According to Walczak, 26 doctors arereluctant to discuss life expectancy for fear of destroying hope and causing death anxiety and doctors and patients may collude to avoid this discussion. In contrast, Krawczyk and Gallagher 27 found that by eliciting suspicion of false hope and using confusing euphemisms, prognostic uncertainty may harm the doctor-patient relationship, especially when incongruence between doctor’s message and the aggressiveness of care provided is perceived. In retrospective, family member reported that effective communication was related to prognostic information as it helps them to prepare and satisfaction of care was higher. We recommend further exploration of this area of information needs and preferences, in order to improve professionals’ confidence in leading conversations about end of life care.
Nevertheless, our study found that the majority of respondents would wish to know about their prognosis adding evidence to the recommendation that physicians initiate intitiating dialogue about end of life early in the disease trajectory, tailoring the amount of information to the patient concerned and as part of an ongoing plan of care involving patient and their family. However in view of the variable depth of information that individuals may be capable of processing in such discussions, physicians must skillfully assess each patient’s wish regarding depth of information.
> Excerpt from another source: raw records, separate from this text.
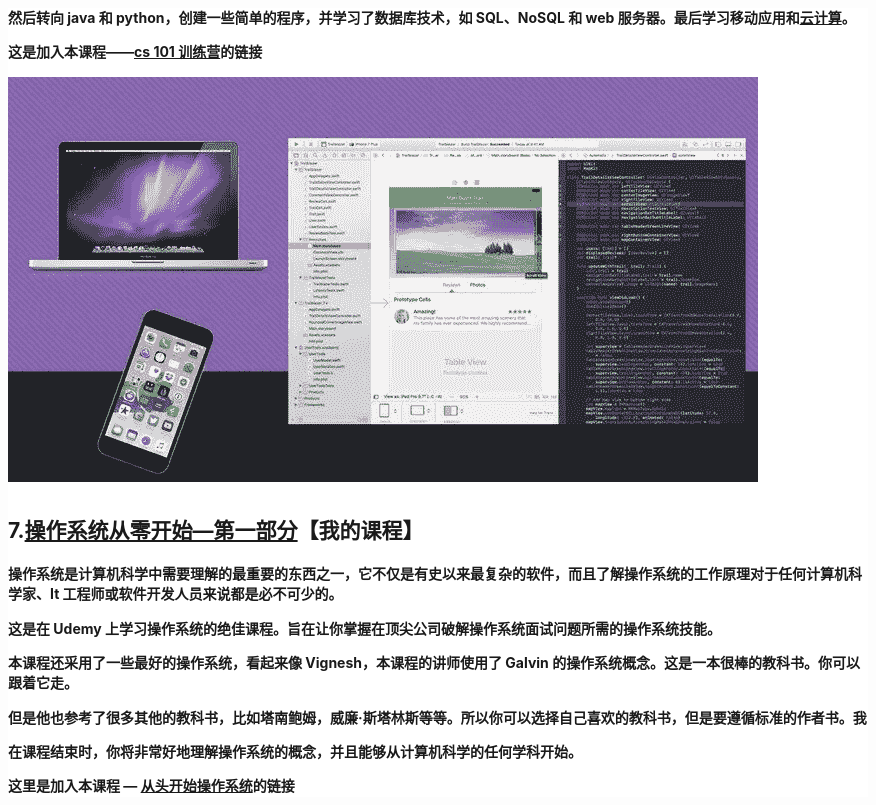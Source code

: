 **然后转向 java 和 python，创建一些简单的程序，并学习了数据库技术，如 SQL、NoSQL 和 web 服务器。最后学习移动应用和[云计算](/javarevisited/5-best-cloud-computing-courses-to-learn-in-2020-f5f091159401)。**

****这是加入本课程**——[cs 101 训练营](https://click.linksynergy.com/deeplink?id=JVFxdTr9V80&mid=39197&murl=https%3A%2F%2Fwww.udemy.com%2Fcourse%2Fcs101-introduction-to-computer-science%2F)的链接**

**[![](img/64c9b7c72b48a046335b589fc557178b.png)](https://click.linksynergy.com/deeplink?id=JVFxdTr9V80&mid=39197&murl=https%3A%2F%2Fwww.udemy.com%2Fcourse%2Fcs101-introduction-to-computer-science%2F)**

## **7.[操作系统从零开始—第一部分](https://click.linksynergy.com/deeplink?id=CuIbQrBnhiw&mid=39197&murl=https%3A%2F%2Fwww.udemy.com%2Fcourse%2Foperating-systems-from-scratch-part1%2F)【我的课程】**

**操作系统是计算机科学中需要理解的最重要的东西之一，它不仅是有史以来最复杂的软件，而且了解操作系统的工作原理对于任何计算机科学家、It 工程师或软件开发人员来说都是必不可少的。**

**这是在 Udemy 上学习操作系统的绝佳课程。旨在让你掌握在顶尖公司破解操作系统面试问题所需的操作系统技能。**

**本课程还采用了一些最好的操作系统，看起来像 Vignesh，本课程的讲师使用了 Galvin 的操作系统概念。这是一本很棒的教科书。你可以跟着它走。**

**但是他也参考了很多其他的教科书，比如塔南鲍姆，威廉·斯塔林斯等等。所以你可以选择自己喜欢的教科书，但是要遵循标准的作者书。我**

**在课程结束时，你将非常好地理解操作系统的概念，并且能够从计算机科学的任何学科开始。**

****这里是加入本课程** — [从头开始操作系统](https://click.linksynergy.com/deeplink?id=CuIbQrBnhiw&mid=39197&murl=https%3A%2F%2Fwww.udemy.com%2Fcourse%2Foperating-systems-from-scratch-part1%2F)的链接**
This study also reports preferences forrelated parties to be informed about and involved in end-of-life discussions. Most participants would like their spouse or parent to know about their diagnosis of terminal illness and life expectancy, and a bigger portion of health care professionals wish to include their offspring compared with the general population (51% v 35%). This was an unexpected finding and further research into the role of offspring in discussions about the end of their parent’s life is warranted.
We observed positive acceptance towards end-of-life care discussion in terminal illness, refuting the negative assumption among Indonesian people regarding communication of death and dying.11 Considering that reluctance to talk about end-of-life still exists among physicians, the evidence of this study would hopefuly help to give confidence to healthcare professionals to initiate end-of-life care related discussion earlier in course of disease to achieve better goals of care. The questionnaire used in this study is the first set of end-of-life care related questions tailored to local Indonesian cultural and language setting, and may serve as practical base for further development in this field.